▶ **ASSIGNMENT**:
Those lines of the records that contain "default" are to be located and copied.

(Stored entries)
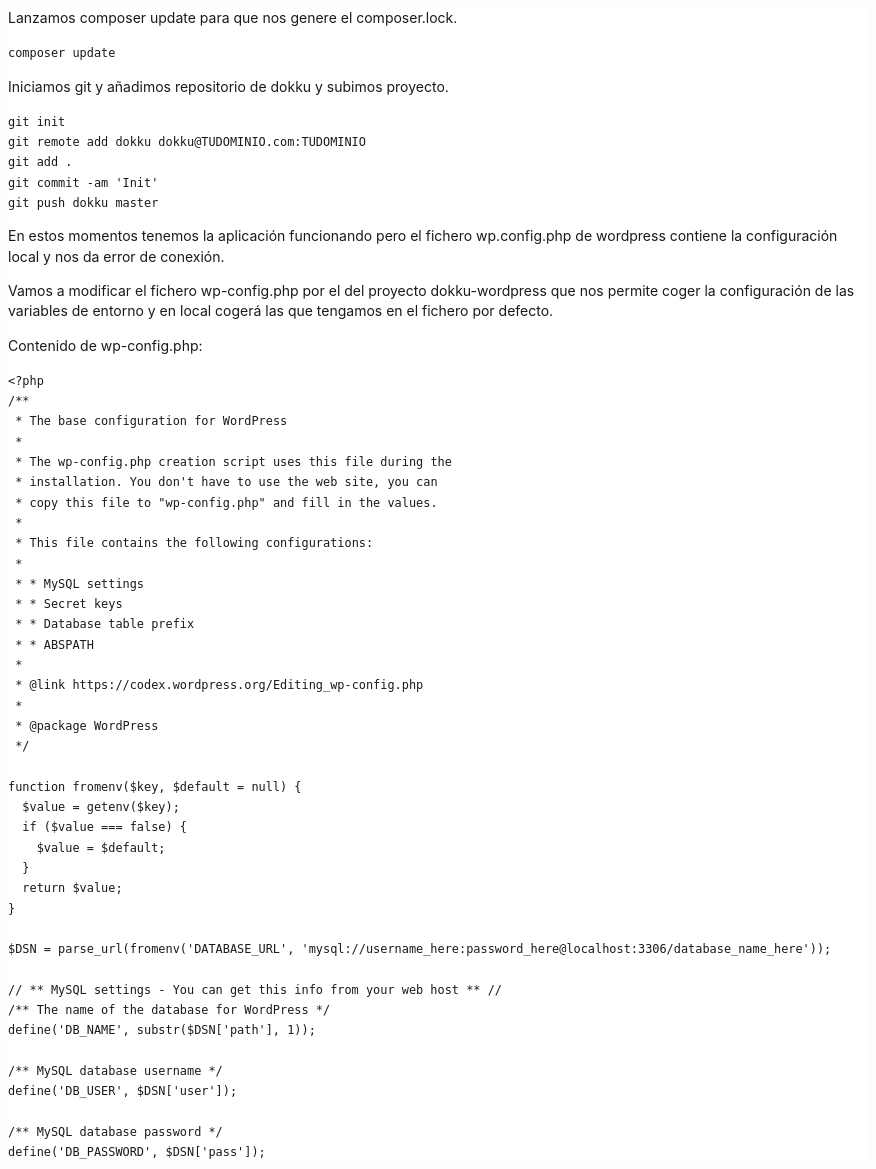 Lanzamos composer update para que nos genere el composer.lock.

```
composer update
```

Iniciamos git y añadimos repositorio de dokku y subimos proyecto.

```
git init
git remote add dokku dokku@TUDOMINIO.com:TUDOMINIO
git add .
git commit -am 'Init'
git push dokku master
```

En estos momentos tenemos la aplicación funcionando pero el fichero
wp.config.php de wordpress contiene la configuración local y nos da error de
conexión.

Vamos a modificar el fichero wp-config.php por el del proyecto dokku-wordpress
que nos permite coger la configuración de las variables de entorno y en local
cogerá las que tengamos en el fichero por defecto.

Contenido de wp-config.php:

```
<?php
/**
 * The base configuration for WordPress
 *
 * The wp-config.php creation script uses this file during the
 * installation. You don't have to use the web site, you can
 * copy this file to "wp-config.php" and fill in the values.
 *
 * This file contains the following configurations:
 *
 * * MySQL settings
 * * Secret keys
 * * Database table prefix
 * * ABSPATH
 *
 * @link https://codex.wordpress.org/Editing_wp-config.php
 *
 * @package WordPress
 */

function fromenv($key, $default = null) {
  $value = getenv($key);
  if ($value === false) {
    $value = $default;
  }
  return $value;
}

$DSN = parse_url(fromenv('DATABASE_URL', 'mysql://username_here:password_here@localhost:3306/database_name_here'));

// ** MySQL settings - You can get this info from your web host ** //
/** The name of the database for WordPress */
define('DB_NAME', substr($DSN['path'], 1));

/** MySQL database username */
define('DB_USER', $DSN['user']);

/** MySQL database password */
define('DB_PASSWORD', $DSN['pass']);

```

...

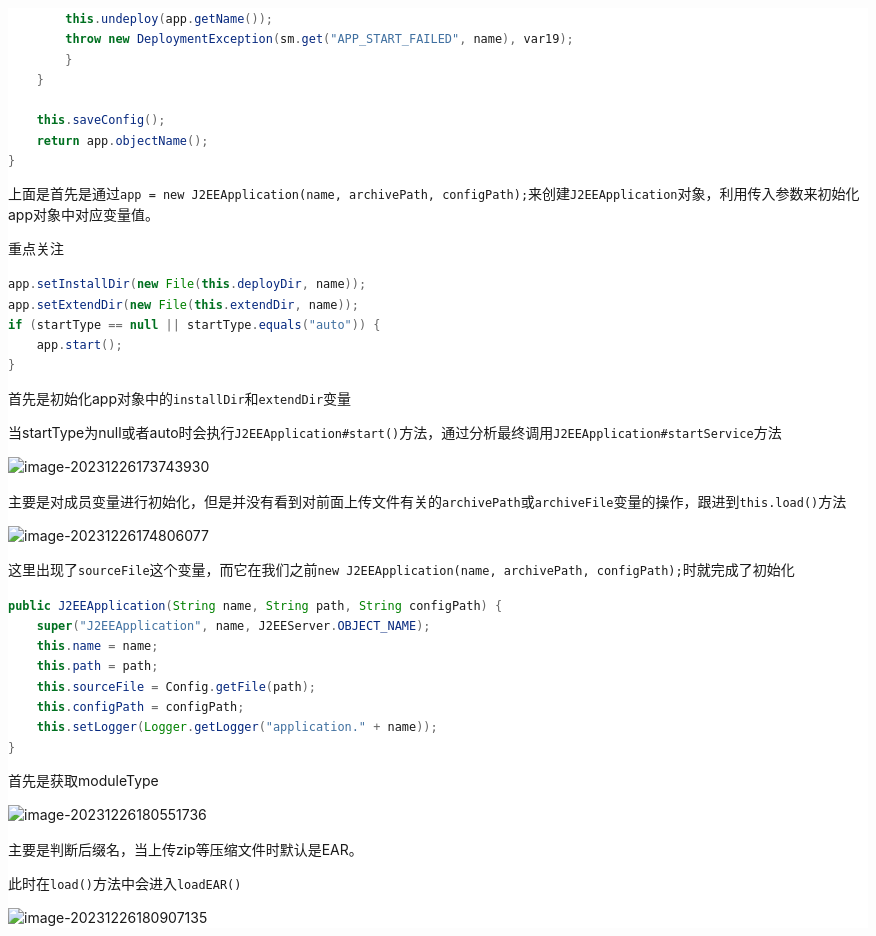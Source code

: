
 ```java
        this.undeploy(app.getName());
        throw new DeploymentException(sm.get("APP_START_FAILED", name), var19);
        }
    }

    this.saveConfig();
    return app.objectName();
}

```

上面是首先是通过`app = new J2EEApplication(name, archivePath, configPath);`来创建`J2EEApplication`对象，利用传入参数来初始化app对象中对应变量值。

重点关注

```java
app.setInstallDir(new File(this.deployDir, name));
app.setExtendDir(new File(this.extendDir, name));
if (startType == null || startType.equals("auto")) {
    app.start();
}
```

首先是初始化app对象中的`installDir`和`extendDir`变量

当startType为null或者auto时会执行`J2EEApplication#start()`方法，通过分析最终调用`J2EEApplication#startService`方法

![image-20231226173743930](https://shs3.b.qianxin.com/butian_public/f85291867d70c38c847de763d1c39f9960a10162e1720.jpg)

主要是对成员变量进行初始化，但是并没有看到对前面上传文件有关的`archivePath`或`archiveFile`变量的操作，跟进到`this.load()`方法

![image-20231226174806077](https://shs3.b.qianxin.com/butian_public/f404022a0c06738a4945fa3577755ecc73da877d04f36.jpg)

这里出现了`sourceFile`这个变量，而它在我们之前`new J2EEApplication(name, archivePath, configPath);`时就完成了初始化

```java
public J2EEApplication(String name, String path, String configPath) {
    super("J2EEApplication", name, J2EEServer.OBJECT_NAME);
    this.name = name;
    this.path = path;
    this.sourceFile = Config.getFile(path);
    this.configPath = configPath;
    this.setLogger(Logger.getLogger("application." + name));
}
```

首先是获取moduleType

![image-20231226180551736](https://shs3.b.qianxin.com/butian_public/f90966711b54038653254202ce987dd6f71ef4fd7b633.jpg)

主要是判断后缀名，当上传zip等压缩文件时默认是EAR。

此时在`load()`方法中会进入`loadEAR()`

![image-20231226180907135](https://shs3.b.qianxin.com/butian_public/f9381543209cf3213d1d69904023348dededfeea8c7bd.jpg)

▶ **TASK RESULT**:
function fromenv($key, $default = null) {
    $value = $default;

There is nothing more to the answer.